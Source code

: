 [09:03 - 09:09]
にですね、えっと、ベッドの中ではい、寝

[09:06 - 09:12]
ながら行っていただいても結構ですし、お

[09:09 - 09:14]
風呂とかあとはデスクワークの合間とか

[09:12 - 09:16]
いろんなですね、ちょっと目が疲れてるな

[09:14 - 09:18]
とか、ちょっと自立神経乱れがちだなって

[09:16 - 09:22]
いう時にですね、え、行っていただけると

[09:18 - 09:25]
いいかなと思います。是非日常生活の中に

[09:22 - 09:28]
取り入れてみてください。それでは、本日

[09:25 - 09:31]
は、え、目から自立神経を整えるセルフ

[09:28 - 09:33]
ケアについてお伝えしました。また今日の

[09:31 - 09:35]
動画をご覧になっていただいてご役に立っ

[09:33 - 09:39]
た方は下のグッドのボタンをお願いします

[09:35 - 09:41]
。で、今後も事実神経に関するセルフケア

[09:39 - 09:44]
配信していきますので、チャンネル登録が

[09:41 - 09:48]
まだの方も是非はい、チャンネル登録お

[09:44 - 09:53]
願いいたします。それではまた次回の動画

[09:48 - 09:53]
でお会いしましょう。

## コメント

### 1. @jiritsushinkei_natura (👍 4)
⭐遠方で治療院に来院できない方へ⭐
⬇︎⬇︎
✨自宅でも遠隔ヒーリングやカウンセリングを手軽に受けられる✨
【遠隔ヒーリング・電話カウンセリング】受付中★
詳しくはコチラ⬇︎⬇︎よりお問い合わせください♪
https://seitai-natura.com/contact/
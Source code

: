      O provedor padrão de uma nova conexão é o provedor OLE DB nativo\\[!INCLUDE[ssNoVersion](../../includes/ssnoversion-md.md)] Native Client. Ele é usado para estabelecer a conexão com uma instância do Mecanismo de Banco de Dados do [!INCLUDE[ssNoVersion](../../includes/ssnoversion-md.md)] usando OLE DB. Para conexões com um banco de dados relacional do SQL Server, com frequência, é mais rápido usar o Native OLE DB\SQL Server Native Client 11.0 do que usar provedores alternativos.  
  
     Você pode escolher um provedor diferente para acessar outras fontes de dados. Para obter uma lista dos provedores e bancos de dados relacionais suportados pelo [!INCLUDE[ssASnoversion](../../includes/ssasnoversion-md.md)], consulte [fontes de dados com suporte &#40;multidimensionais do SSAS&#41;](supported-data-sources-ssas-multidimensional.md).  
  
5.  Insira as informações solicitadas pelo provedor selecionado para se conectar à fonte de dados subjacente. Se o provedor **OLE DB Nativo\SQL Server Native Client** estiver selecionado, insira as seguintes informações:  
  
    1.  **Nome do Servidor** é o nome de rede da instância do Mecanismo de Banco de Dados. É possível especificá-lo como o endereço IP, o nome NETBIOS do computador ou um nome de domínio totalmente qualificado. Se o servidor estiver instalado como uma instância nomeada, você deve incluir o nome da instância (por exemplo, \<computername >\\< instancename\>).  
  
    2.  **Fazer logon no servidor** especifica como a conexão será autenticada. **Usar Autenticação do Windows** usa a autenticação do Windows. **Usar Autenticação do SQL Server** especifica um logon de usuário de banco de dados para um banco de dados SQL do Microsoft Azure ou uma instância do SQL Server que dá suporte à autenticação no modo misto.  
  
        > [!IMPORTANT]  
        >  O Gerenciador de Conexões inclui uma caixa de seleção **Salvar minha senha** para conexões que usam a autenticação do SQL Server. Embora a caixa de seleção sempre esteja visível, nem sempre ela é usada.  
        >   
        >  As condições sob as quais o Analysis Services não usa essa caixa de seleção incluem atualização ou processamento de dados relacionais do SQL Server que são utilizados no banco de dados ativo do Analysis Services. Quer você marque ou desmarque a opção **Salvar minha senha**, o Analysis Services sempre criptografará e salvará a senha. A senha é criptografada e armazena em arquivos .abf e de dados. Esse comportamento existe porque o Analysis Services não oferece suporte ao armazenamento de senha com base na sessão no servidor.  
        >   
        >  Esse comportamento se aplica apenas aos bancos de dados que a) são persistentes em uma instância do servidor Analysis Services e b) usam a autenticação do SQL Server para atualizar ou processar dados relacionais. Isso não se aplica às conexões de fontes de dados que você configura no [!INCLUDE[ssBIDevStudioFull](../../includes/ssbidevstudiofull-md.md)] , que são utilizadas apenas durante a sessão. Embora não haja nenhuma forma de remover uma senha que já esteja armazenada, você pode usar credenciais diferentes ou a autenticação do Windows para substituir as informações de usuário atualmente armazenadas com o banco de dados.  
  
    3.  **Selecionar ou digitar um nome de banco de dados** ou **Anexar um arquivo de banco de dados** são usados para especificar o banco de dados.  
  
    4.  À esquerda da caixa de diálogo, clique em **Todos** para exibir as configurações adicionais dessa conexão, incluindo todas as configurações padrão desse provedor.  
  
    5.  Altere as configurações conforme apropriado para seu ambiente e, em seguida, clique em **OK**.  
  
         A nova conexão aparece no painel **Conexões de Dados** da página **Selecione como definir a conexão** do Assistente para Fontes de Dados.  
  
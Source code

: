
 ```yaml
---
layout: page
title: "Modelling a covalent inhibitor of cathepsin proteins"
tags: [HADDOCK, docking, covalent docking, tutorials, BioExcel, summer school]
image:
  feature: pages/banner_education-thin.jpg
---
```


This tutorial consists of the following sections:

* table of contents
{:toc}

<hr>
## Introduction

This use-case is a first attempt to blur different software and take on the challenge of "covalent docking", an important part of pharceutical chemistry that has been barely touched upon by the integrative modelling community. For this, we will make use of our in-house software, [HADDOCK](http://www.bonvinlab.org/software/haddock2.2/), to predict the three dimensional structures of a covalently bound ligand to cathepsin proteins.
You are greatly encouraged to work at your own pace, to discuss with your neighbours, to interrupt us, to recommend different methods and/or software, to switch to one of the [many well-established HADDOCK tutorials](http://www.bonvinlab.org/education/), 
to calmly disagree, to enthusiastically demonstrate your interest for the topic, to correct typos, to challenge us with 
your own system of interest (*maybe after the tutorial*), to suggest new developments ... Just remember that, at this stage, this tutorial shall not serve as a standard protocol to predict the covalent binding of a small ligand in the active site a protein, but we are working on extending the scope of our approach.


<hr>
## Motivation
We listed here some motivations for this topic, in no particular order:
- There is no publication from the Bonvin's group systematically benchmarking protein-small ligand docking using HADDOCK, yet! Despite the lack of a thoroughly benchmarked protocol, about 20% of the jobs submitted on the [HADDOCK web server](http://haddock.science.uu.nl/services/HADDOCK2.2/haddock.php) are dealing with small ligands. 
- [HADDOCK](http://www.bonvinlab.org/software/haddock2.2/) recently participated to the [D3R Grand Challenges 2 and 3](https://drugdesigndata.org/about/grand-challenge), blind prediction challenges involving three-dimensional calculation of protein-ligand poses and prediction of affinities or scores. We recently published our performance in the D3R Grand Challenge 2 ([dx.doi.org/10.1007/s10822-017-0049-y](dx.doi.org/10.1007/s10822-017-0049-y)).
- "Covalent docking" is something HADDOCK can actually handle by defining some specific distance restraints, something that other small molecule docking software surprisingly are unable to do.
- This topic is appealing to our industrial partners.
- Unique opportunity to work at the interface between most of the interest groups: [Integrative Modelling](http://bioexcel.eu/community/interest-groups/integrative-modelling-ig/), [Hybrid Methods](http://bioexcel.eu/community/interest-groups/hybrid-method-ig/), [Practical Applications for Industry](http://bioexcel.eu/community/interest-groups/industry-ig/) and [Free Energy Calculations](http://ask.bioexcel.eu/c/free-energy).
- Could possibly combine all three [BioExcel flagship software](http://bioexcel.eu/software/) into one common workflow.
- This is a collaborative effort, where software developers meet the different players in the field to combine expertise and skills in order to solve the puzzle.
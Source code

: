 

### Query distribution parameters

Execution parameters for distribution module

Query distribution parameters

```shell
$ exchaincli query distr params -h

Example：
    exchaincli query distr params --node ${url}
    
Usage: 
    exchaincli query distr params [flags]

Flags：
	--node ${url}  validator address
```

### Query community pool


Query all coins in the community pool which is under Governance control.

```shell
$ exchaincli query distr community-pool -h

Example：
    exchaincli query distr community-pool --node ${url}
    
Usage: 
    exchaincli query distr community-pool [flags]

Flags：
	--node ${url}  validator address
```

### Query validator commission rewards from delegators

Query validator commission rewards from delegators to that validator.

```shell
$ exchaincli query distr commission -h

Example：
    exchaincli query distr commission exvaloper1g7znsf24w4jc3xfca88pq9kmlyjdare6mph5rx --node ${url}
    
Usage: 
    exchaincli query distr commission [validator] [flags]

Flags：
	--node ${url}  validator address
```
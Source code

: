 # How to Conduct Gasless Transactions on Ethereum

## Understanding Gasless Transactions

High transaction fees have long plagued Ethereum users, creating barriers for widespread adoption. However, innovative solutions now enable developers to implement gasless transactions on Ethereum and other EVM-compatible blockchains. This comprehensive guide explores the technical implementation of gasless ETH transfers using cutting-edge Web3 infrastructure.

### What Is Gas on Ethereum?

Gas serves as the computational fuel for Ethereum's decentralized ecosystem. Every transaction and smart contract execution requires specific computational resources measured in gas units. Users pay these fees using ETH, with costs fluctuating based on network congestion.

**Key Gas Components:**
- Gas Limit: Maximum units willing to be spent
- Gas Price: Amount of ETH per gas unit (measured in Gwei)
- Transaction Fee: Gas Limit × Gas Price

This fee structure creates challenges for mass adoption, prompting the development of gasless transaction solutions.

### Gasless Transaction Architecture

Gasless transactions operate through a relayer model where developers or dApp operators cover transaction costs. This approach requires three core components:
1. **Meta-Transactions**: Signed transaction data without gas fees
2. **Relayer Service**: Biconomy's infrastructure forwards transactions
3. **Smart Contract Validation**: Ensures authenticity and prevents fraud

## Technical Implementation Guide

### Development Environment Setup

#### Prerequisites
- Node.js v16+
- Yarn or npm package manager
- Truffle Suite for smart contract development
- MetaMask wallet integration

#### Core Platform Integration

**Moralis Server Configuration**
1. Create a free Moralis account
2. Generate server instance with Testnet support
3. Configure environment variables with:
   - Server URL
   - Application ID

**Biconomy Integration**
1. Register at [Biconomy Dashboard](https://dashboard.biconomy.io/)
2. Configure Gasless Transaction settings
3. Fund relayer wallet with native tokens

——————

A single number is asked for: how many lines in the entries above hold the string "params".

> _Response to the exercise_
3